__Directions for this task__: Lines after the one containing "Система предназначена для" are to be omitted; print exactly each line from the start of the records up to and including it.

__Extracted entries__:
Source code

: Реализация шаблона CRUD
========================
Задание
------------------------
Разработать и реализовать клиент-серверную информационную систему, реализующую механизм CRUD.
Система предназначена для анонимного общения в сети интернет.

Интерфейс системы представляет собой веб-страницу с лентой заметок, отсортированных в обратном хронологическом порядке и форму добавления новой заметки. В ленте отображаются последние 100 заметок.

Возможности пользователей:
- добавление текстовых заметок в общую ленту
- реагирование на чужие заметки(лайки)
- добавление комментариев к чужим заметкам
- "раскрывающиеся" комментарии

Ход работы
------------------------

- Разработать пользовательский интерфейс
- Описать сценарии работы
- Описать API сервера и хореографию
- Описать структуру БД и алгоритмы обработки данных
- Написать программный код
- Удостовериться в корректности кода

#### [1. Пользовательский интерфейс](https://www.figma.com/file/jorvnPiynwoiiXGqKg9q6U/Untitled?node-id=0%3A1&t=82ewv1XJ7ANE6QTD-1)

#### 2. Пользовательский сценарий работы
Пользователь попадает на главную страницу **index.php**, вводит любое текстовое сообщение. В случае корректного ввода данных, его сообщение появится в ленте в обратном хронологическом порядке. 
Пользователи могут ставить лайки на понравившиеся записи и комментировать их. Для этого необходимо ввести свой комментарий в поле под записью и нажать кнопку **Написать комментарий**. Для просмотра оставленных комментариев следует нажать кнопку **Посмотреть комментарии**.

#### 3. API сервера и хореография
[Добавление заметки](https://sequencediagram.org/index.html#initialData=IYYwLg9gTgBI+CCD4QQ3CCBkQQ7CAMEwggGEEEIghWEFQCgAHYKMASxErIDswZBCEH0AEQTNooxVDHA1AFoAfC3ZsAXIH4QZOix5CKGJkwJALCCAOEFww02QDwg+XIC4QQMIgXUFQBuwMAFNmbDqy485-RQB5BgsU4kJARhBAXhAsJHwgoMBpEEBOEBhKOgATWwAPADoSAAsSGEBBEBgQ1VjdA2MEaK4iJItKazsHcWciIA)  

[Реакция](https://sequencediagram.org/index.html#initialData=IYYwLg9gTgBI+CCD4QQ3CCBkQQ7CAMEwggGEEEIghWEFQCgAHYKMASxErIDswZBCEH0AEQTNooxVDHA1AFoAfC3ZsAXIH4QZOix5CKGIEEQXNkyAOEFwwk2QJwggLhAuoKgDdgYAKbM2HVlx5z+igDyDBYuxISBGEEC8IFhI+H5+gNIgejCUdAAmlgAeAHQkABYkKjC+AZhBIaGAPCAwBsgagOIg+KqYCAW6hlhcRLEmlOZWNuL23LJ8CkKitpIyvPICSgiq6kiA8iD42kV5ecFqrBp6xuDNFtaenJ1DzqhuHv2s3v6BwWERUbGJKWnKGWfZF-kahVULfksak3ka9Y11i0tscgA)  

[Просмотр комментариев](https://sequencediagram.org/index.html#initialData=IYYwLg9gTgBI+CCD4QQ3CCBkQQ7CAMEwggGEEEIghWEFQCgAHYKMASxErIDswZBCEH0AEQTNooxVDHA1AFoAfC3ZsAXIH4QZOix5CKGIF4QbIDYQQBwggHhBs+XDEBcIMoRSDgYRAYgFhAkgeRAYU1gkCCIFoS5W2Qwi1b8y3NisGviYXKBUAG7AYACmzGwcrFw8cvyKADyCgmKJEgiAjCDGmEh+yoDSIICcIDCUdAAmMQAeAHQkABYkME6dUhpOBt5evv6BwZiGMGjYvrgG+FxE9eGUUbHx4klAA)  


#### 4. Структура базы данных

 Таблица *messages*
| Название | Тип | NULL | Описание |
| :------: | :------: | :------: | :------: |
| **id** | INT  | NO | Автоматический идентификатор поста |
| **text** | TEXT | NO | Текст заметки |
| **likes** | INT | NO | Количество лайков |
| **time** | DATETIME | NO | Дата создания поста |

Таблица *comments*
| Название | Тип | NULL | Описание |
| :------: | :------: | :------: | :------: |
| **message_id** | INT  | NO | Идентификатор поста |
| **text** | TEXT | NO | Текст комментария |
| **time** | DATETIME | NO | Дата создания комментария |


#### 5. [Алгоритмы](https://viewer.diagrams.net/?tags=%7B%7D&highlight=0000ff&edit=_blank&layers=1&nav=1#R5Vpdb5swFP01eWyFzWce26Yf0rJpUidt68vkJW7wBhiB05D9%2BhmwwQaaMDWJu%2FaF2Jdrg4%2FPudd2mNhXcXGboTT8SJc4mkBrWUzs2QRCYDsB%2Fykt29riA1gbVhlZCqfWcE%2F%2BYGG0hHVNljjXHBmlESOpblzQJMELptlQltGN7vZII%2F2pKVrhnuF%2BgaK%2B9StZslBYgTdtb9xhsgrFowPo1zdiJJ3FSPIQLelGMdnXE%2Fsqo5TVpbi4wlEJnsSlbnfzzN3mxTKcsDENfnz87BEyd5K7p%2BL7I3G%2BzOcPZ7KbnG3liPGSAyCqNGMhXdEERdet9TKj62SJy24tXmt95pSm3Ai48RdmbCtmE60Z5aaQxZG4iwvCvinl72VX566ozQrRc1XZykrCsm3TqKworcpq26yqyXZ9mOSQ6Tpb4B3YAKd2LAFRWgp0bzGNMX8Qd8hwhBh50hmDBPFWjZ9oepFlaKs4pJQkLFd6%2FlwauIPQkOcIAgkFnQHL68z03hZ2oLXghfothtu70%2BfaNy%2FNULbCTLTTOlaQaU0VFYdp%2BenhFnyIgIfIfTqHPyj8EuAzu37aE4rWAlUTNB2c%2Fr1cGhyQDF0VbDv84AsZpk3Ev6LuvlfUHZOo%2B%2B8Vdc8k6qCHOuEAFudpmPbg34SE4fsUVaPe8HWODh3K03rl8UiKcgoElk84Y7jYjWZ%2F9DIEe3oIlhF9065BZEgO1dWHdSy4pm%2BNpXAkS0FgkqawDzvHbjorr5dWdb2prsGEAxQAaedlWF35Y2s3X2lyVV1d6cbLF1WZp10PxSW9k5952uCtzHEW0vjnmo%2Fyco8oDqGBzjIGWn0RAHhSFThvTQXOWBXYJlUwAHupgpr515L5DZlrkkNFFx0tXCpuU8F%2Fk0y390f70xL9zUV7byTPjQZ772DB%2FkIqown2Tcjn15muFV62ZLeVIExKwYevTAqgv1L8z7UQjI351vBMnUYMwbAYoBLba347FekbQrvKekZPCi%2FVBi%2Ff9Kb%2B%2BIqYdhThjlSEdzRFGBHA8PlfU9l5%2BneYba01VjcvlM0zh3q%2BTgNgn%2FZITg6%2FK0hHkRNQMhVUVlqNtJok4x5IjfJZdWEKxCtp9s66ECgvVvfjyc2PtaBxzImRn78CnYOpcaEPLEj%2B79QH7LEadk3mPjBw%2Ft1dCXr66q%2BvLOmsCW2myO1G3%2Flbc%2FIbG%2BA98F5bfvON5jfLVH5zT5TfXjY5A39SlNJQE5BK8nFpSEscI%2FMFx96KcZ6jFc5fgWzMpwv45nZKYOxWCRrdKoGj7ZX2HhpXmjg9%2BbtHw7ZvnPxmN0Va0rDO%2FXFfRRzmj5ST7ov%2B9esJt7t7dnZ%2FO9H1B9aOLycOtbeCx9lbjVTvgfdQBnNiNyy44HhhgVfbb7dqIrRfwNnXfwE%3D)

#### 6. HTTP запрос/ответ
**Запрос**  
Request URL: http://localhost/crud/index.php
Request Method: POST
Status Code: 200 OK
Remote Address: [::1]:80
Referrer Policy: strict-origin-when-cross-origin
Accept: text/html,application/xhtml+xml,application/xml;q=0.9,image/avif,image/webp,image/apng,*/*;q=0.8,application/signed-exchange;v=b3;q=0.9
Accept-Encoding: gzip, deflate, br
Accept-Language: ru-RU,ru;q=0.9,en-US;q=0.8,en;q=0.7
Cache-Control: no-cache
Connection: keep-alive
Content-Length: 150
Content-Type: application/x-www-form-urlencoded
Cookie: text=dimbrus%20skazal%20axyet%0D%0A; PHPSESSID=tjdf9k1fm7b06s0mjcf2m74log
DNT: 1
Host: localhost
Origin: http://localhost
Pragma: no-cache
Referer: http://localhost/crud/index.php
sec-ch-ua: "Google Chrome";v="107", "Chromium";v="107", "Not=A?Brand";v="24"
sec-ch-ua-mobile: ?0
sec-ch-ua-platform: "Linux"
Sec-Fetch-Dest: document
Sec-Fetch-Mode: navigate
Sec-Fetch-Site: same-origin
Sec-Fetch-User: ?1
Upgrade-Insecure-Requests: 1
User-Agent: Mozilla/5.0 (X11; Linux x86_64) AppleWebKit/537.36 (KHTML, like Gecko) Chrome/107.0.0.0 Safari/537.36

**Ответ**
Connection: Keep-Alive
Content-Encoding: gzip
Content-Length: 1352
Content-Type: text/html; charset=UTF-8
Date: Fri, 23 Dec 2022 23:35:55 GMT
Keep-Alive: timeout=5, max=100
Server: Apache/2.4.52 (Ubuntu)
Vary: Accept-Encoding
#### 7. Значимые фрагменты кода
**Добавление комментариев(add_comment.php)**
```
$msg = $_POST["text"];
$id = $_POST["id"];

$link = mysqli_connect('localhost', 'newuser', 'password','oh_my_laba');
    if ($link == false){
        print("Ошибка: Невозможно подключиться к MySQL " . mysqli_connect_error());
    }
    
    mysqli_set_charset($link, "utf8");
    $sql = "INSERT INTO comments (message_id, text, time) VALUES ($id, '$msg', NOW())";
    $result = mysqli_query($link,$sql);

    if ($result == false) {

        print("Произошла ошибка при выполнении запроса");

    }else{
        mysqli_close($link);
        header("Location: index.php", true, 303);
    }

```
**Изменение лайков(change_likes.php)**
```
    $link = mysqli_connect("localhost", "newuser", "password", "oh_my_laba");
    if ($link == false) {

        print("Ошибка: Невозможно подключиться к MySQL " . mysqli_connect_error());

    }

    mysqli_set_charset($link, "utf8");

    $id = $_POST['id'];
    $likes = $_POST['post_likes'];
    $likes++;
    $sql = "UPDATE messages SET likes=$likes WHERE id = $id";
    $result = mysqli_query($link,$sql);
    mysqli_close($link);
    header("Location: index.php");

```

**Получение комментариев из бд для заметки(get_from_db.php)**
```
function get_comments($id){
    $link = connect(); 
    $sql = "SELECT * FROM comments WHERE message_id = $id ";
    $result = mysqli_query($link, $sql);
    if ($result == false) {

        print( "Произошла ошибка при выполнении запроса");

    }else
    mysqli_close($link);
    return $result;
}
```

__Answer to this problem__:
Source code

: Реализация шаблона CRUD
========================
Задание
------------------------
Разработать и реализовать клиент-серверную информационную систему, реализующую механизм CRUD.
Система предназначена для анонимного общения в сети интернет.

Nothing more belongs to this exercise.